# INSTRUCTIONS TO FOLLOW
Return the lines below exactly, from the first line to the line that contains "is convex set.". Leave out pictures.
>>
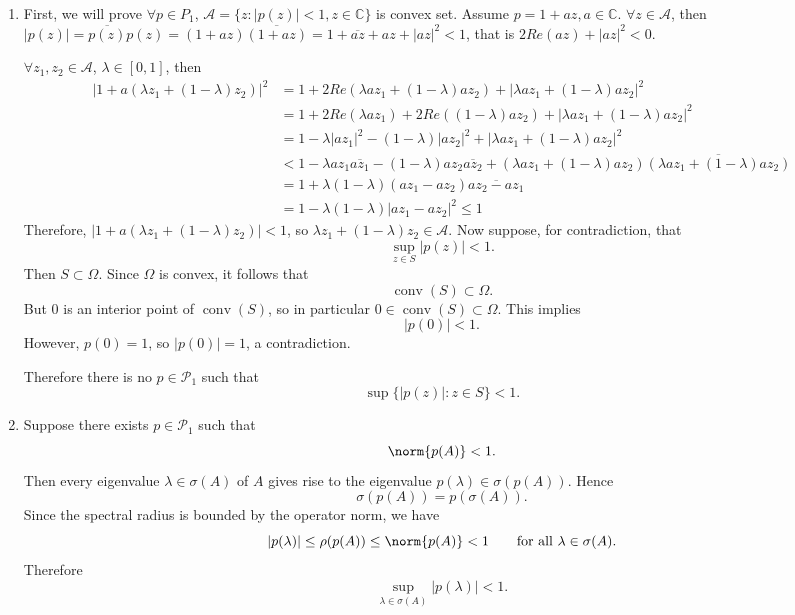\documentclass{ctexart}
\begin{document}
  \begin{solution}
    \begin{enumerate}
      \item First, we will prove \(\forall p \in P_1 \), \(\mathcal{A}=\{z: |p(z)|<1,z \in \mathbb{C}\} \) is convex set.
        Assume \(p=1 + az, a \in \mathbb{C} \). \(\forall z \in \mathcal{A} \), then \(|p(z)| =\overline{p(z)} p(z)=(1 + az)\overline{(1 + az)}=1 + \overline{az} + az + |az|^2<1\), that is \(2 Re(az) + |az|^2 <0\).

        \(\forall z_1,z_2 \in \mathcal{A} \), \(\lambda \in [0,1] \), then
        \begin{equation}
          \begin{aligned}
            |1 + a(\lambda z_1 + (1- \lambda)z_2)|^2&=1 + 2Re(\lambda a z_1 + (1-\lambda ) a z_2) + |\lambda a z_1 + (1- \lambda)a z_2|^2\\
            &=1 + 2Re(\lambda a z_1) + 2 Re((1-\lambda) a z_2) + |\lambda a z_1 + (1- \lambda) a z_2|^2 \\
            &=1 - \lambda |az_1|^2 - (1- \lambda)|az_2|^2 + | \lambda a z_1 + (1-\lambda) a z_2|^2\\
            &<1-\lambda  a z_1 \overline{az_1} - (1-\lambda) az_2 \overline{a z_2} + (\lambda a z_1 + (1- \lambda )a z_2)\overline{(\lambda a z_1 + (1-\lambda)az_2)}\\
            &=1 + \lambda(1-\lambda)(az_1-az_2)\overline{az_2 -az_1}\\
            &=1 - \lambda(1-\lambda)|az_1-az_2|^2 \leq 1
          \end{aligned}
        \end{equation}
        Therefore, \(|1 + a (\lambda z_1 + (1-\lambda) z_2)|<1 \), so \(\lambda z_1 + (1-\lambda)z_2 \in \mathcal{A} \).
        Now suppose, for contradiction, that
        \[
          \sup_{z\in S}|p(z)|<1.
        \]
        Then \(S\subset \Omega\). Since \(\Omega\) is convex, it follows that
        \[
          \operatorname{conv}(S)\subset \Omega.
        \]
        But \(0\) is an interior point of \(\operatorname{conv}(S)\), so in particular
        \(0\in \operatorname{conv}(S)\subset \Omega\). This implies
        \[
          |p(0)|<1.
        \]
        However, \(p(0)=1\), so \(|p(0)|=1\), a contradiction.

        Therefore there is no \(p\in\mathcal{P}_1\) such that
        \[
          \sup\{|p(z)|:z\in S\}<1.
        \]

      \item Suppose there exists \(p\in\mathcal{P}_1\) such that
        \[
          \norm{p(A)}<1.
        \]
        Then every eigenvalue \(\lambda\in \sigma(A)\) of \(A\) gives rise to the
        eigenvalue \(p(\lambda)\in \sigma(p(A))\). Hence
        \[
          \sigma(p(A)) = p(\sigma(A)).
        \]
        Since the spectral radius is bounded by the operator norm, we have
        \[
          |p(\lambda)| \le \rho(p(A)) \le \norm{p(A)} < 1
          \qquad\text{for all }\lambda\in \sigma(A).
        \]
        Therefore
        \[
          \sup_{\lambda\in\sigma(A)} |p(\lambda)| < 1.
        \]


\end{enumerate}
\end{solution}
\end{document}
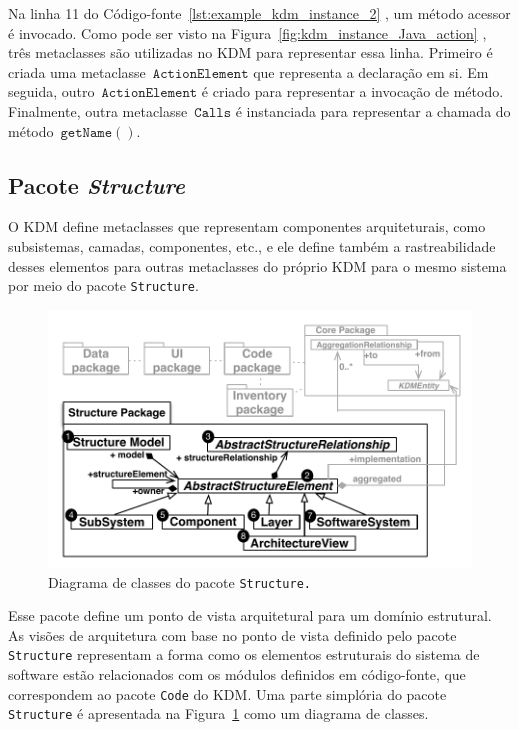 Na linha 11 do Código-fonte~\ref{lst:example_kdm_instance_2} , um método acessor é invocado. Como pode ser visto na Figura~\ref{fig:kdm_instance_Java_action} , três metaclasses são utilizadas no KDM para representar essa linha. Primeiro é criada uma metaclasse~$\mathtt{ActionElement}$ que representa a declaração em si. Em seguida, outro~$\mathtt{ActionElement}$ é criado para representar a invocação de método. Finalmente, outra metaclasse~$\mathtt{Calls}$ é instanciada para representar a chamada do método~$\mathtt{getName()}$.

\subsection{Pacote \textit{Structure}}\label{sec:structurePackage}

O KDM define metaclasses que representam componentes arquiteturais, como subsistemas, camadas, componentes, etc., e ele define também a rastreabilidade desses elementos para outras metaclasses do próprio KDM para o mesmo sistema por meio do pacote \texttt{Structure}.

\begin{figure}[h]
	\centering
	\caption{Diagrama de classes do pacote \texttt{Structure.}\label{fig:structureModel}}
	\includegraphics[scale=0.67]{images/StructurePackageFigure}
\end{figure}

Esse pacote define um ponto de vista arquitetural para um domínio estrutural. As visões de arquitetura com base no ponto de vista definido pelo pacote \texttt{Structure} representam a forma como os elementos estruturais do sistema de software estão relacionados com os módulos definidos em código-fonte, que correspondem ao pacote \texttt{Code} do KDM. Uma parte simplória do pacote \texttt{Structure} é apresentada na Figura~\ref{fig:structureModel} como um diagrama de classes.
<<
# TASK RESULT
\documentclass{ctexart}
\begin{document}
  \begin{solution}
    \begin{enumerate}
      \item First, we will prove \(\forall p \in P_1 \), \(\mathcal{A}=\{z: |p(z)|<1,z \in \mathbb{C}\} \) is convex set.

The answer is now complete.